Voilà sur qui Je porterai mes regards : sur celui souffre, qui a l’esprit abattu, sur celui qui craint Ma parole, dit le Seigneur (Is.66,2). C’est cette attitude que tu dois adopter en ce qui concerne l’Evangile, et le Seigneur qui s’y trouve. Abandonne ta vie pécheresse et les jouissances terrestres, renie ton âme, et l’Evangile deviendra pour toi accessible et compréhensible. Celui qui hait sa vie dans ce monde la conservera pour la vie éternelle (Jn.12,25). La vie dans ce monde désigne ici la vie pécheresse qui, en raison de la chute, est devenue une seconde nature. Pour celui qui aime son âme, qui ne se décide pas à renoncer à lui-même, l’Evangile est fermé. Il lit la lettre, mais la Parole de vie, en tant qu’Esprit, reste cachée derrière un voile impénétrable. Quand le Seigneur était sur la terre dans Son saint corps, nombreux étaient ceux qui Le voyaient tout en ne le voyant pas. Quelle utilité pour l’homme de regarder avec les yeux physiques, comme les animaux, si les yeux de son âme, l’intellect et le coeur, demeurent fermés ? Nombreux sont ceux qui aujourd’hui encore lisent l’Evangile quotidiennement, mais ne le connaissent pas. Saint Marc l’ascète rapporte les paroles d’un saint ermite, qui disait que l’intellect ne comprend l’Evangile qu’au fur et à mesure qu’il en accomplit les commandements par les actes. Par ses propres efforts, l’homme ne peut atteindre l’exacte et parfaite compréhension de l’Ecriture, car ceci est un don de Dieu.

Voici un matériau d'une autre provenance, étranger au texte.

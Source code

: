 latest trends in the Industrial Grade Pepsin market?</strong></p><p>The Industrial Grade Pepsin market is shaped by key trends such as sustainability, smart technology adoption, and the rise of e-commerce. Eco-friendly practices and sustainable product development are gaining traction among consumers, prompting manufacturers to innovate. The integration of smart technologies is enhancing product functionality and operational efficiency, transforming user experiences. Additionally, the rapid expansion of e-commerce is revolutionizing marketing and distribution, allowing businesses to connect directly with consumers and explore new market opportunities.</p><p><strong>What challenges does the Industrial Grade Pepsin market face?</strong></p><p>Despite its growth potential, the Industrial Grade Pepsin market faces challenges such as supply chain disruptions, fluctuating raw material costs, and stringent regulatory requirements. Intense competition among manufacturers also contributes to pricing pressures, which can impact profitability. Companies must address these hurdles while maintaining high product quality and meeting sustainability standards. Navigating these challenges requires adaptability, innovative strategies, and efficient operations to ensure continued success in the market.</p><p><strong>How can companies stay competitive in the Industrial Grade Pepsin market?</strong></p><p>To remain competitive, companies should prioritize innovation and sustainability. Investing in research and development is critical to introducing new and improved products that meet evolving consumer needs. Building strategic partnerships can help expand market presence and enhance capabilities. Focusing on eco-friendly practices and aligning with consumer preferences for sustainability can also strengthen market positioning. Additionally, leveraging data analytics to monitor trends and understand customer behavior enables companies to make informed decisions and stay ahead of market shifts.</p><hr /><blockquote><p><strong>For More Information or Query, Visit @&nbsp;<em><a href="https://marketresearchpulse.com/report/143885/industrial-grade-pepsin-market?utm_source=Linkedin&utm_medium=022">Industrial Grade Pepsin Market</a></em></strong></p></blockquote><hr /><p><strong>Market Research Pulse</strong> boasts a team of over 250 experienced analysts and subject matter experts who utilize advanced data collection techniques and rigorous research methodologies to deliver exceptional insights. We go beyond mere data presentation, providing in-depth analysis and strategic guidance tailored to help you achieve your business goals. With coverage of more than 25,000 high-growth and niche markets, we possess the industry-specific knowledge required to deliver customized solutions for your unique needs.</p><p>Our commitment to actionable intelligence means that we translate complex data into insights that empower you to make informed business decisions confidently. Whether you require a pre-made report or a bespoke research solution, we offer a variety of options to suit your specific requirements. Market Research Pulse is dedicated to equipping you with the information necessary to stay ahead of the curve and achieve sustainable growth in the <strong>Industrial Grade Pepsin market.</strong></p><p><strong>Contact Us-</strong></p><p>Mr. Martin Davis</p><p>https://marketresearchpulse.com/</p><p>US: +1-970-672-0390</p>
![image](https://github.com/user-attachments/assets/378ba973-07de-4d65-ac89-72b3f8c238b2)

Quand l’Esprit Saint fait Sa demeure dans Son véritable et fidèle serviteur, Il fait de lui un lecteur parfait, un homme qui met l’Evangile véritablement en pratique. L’Evangile est l’icône des propriétés de l’Homme nouveau, du Seigneur du ciel (1Cor.15,48). Cet Homme nouveau est Dieu par nature. Il S’est acquis un peuple qui croit en Lui, transfiguré par Lui, dont Il fait des dieux par la grâce. Vous qui vous vautrez dans la sale et malodorante mare du péché, vous trouverez en Lui la réjouissance ! Levez la tête et contemplez la pureté du ciel, votre place est là ! Dieu vous offre la dignité de dieu ! Et voilà que vous renoncez à cette dignité pour choisir celle des bêtes, et de surcroît, des plus impures ! Reprenez-vous ! Abandonnez le bourbier malodorant, purifiez-vous par la confession des péchés ! Lavez-vous dans les larmes du repentir ! Parez-vous des larmes d’attendrissement ! Relevez-vous de la terre pour monter aux cieux ! C’est l’Evangile qui permettra cette ascension. Pendant que vous avez la lumière de l’Evangile dans lequel le Christ est caché, croyez en la lumière, afin que vous soyez des enfants de la Lumière qui n’est autre que le Christ ! (Jn.12,36)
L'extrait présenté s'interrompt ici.